Casual football fans tend to look down on place kickers. It’s easy when most are balding and when they play with single-bar facemasks.
But reliable place kickers are important to every football team. Sometimes you don’t know what you’ve got until it’s gone.
That’s what happened to the Detroit Lions Sunday. Kicker Jason Hanson, the team’s lone bright spot in the black hole of a decade this has been for the Lions, tweaked his knee enough to keep him from kicking the extra point following a Detroit touchdown. The player pressed into emergency kicking duty?
It wasn’t punter and obvious choice Nick Harris, who holds the ball for Hanson on kicks and wears his dinky little kicking helmet with pride just like Hanson does.

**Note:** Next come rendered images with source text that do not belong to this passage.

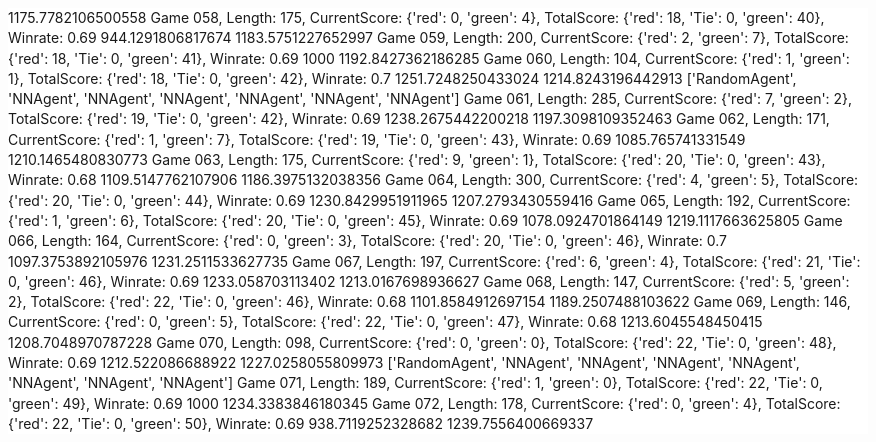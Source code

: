 1175.7782106500558
Game 058, Length: 175,      CurrentScore: {'red': 0, 'green': 4},      TotalScore: {'red': 18, 'Tie': 0, 'green': 40},  Winrate: 0.69
944.1291806817674
1183.5751227652997
Game 059, Length: 200,      CurrentScore: {'red': 2, 'green': 7},      TotalScore: {'red': 18, 'Tie': 0, 'green': 41},  Winrate: 0.69
1000
1192.8427362186285
Game 060, Length: 104,      CurrentScore: {'red': 1, 'green': 1},      TotalScore: {'red': 18, 'Tie': 0, 'green': 42},  Winrate: 0.7
1251.7248250433024
1214.8243196442913
['RandomAgent', 'NNAgent', 'NNAgent', 'NNAgent', 'NNAgent', 'NNAgent', 'NNAgent']
Game 061, Length: 285,      CurrentScore: {'red': 7, 'green': 2},      TotalScore: {'red': 19, 'Tie': 0, 'green': 42},  Winrate: 0.69
1238.2675442200218
1197.3098109352463
Game 062, Length: 171,      CurrentScore: {'red': 1, 'green': 7},      TotalScore: {'red': 19, 'Tie': 0, 'green': 43},  Winrate: 0.69
1085.765741331549
1210.1465480830773
Game 063, Length: 175,      CurrentScore: {'red': 9, 'green': 1},      TotalScore: {'red': 20, 'Tie': 0, 'green': 43},  Winrate: 0.68
1109.5147762107906
1186.3975132038356
Game 064, Length: 300,      CurrentScore: {'red': 4, 'green': 5},      TotalScore: {'red': 20, 'Tie': 0, 'green': 44},  Winrate: 0.69
1230.8429951911965
1207.2793430559416
Game 065, Length: 192,      CurrentScore: {'red': 1, 'green': 6},      TotalScore: {'red': 20, 'Tie': 0, 'green': 45},  Winrate: 0.69
1078.0924701864149
1219.1117663625805
Game 066, Length: 164,      CurrentScore: {'red': 0, 'green': 3},      TotalScore: {'red': 20, 'Tie': 0, 'green': 46},  Winrate: 0.7
1097.3753892105976
1231.2511533627735
Game 067, Length: 197,      CurrentScore: {'red': 6, 'green': 4},      TotalScore: {'red': 21, 'Tie': 0, 'green': 46},  Winrate: 0.69
1233.058703113402
1213.0167698936627
Game 068, Length: 147,      CurrentScore: {'red': 5, 'green': 2},      TotalScore: {'red': 22, 'Tie': 0, 'green': 46},  Winrate: 0.68
1101.8584912697154
1189.2507488103622
Game 069, Length: 146,      CurrentScore: {'red': 0, 'green': 5},      TotalScore: {'red': 22, 'Tie': 0, 'green': 47},  Winrate: 0.68
1213.6045548450415
1208.7048970787228
Game 070, Length: 098,      CurrentScore: {'red': 0, 'green': 0},      TotalScore: {'red': 22, 'Tie': 0, 'green': 48},  Winrate: 0.69
1212.522086688922
1227.0258055809973
['RandomAgent', 'NNAgent', 'NNAgent', 'NNAgent', 'NNAgent', 'NNAgent', 'NNAgent', 'NNAgent']
Game 071, Length: 189,      CurrentScore: {'red': 1, 'green': 0},      TotalScore: {'red': 22, 'Tie': 0, 'green': 49},  Winrate: 0.69
1000
1234.3383846180345
Game 072, Length: 178,      CurrentScore: {'red': 0, 'green': 4},      TotalScore: {'red': 22, 'Tie': 0, 'green': 50},  Winrate: 0.69
938.7119252328682
1239.7556400669337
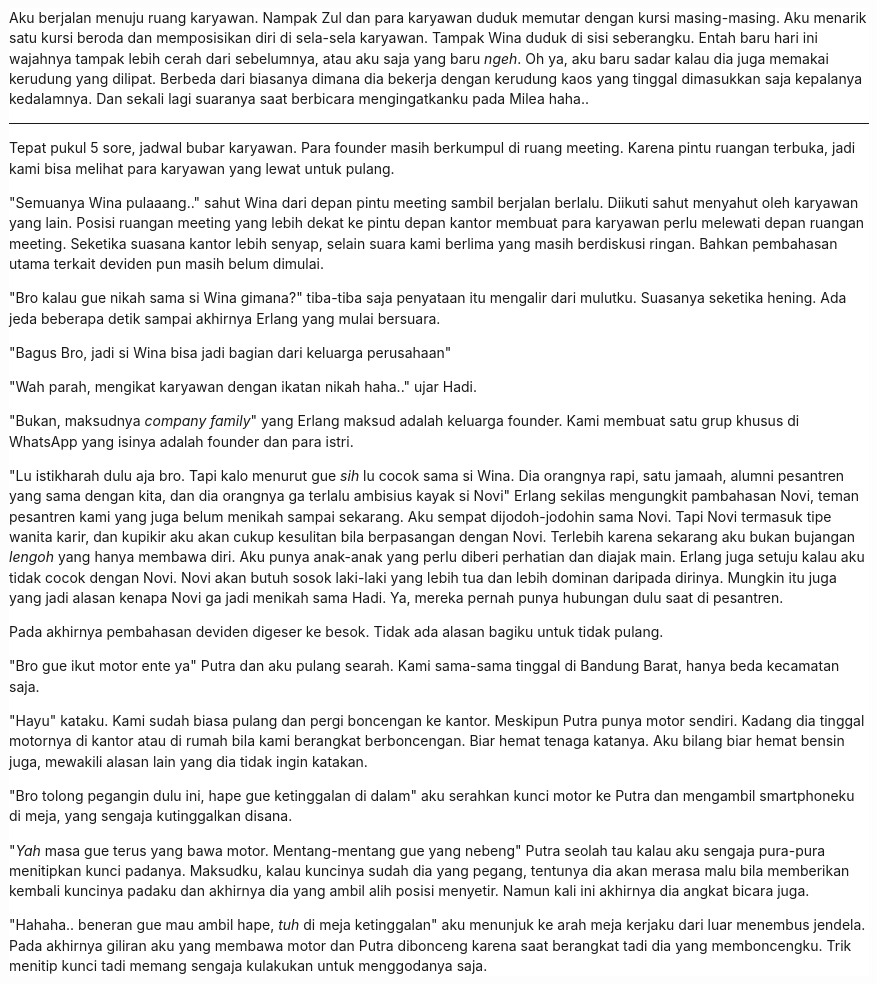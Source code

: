 Aku berjalan menuju ruang karyawan. Nampak Zul dan para karyawan duduk memutar dengan kursi masing-masing. Aku menarik satu kursi beroda dan memposisikan diri di sela-sela karyawan. Tampak Wina duduk di sisi seberangku. Entah baru hari ini wajahnya tampak lebih cerah dari sebelumnya, atau aku saja yang baru *ngeh*. Oh ya, aku baru sadar kalau dia juga memakai kerudung yang dilipat. Berbeda dari biasanya dimana dia bekerja dengan kerudung kaos yang tinggal dimasukkan saja kepalanya kedalamnya. Dan sekali lagi suaranya saat berbicara mengingatkanku pada Milea haha..

* * *

Tepat pukul 5 sore, jadwal bubar karyawan. Para founder masih berkumpul di ruang meeting. Karena pintu ruangan terbuka, jadi kami bisa melihat para karyawan yang lewat untuk pulang.

"Semuanya Wina pulaaang.." sahut Wina dari depan pintu meeting sambil berjalan berlalu. Diikuti sahut menyahut oleh karyawan yang lain. Posisi ruangan meeting yang lebih dekat ke pintu depan kantor membuat para karyawan perlu melewati depan ruangan meeting. Seketika suasana kantor lebih senyap, selain suara kami berlima yang masih berdiskusi ringan. Bahkan pembahasan utama terkait deviden pun masih belum dimulai.

"Bro kalau gue nikah sama si Wina gimana?" tiba-tiba saja penyataan itu mengalir dari mulutku. Suasanya seketika hening. Ada jeda beberapa detik sampai akhirnya Erlang yang mulai bersuara.

"Bagus Bro, jadi si Wina bisa jadi bagian dari keluarga perusahaan"

"Wah parah, mengikat karyawan dengan ikatan nikah haha.." ujar Hadi.

"Bukan, maksudnya *company family*" yang Erlang maksud adalah keluarga founder. Kami membuat satu grup khusus di WhatsApp yang isinya adalah founder dan para istri.

"Lu istikharah dulu aja bro. Tapi kalo menurut gue *sih* lu cocok sama si Wina. Dia orangnya rapi, satu jamaah, alumni pesantren yang sama dengan kita, dan dia orangnya ga terlalu ambisius kayak si Novi" Erlang sekilas mengungkit pambahasan Novi, teman pesantren kami yang juga belum menikah sampai sekarang. Aku sempat dijodoh-jodohin sama Novi. Tapi Novi termasuk tipe wanita karir, dan kupikir aku akan cukup kesulitan bila berpasangan dengan Novi. Terlebih karena sekarang aku bukan bujangan *lengoh* yang hanya membawa diri. Aku punya anak-anak yang perlu diberi perhatian dan diajak main. Erlang juga setuju kalau aku tidak cocok dengan Novi. Novi akan butuh sosok laki-laki yang lebih tua dan lebih dominan daripada dirinya. Mungkin itu juga yang jadi alasan kenapa Novi ga jadi menikah sama Hadi. Ya, mereka pernah punya hubungan dulu saat di pesantren.

Pada akhirnya pembahasan deviden digeser ke besok. Tidak ada alasan bagiku untuk tidak pulang.

"Bro gue ikut motor ente ya" Putra dan aku pulang searah. Kami sama-sama tinggal di Bandung Barat, hanya beda kecamatan saja.

"Hayu" kataku. Kami sudah biasa pulang dan pergi boncengan ke kantor. Meskipun Putra punya motor sendiri. Kadang dia tinggal motornya di kantor atau di rumah bila kami berangkat berboncengan. Biar hemat tenaga katanya. Aku bilang biar hemat bensin juga, mewakili alasan lain yang dia tidak ingin katakan.

"Bro tolong pegangin dulu ini, hape gue ketinggalan di dalam" aku serahkan kunci motor ke Putra dan mengambil smartphoneku di meja, yang sengaja kutinggalkan disana.

"*Yah* masa gue terus yang bawa motor. Mentang-mentang gue yang nebeng" Putra seolah tau kalau aku sengaja pura-pura menitipkan kunci padanya. Maksudku, kalau kuncinya sudah dia yang pegang, tentunya dia akan merasa malu bila memberikan kembali kuncinya padaku dan akhirnya dia yang ambil alih posisi menyetir. Namun kali ini akhirnya dia angkat bicara juga.

"Hahaha.. beneran gue mau ambil hape, *tuh* di meja ketinggalan" aku menunjuk ke arah meja kerjaku dari luar menembus jendela. Pada akhirnya giliran aku yang membawa motor dan Putra dibonceng karena saat berangkat tadi dia yang memboncengku. Trik menitip kunci tadi memang sengaja kulakukan untuk menggodanya saja.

It was rookie defensive tackle and quarterback hunter Ndamukong Suh.
It’s not like coach Jim Schwartz initiated a game of “eeny meeny miney mo” with the three players nearest him at the moment to decide who the guy would be. Suh’s dad played soccer and his sister is a Cameroonian national soccer player. Suh himself played soccer as a child before focusing on football.
He put a good swing on the ball, but he bounced it off the right upright. No goal.
As is so often the case when a taken-for-granted extra point is missed, the Lions desperately missed it.
Trailing by only 10 instead of 11, the New York Jets were able to play conservatively. They didn’t need to try a two-point conversion, and they only needed a field goal to send the game into overtime instead of needing a touchdown to win on their last drive.
New York took advantage and won 23-20 in the extra period.
The Lions have played good football this year, nearly shocking Chicago and Green Bay, and have Detroit football fans rightfully hopeful for the future. Still, in this year filled with so much promise, it’s still not surprising to see this team find yet another new and exciting way to lose a football game.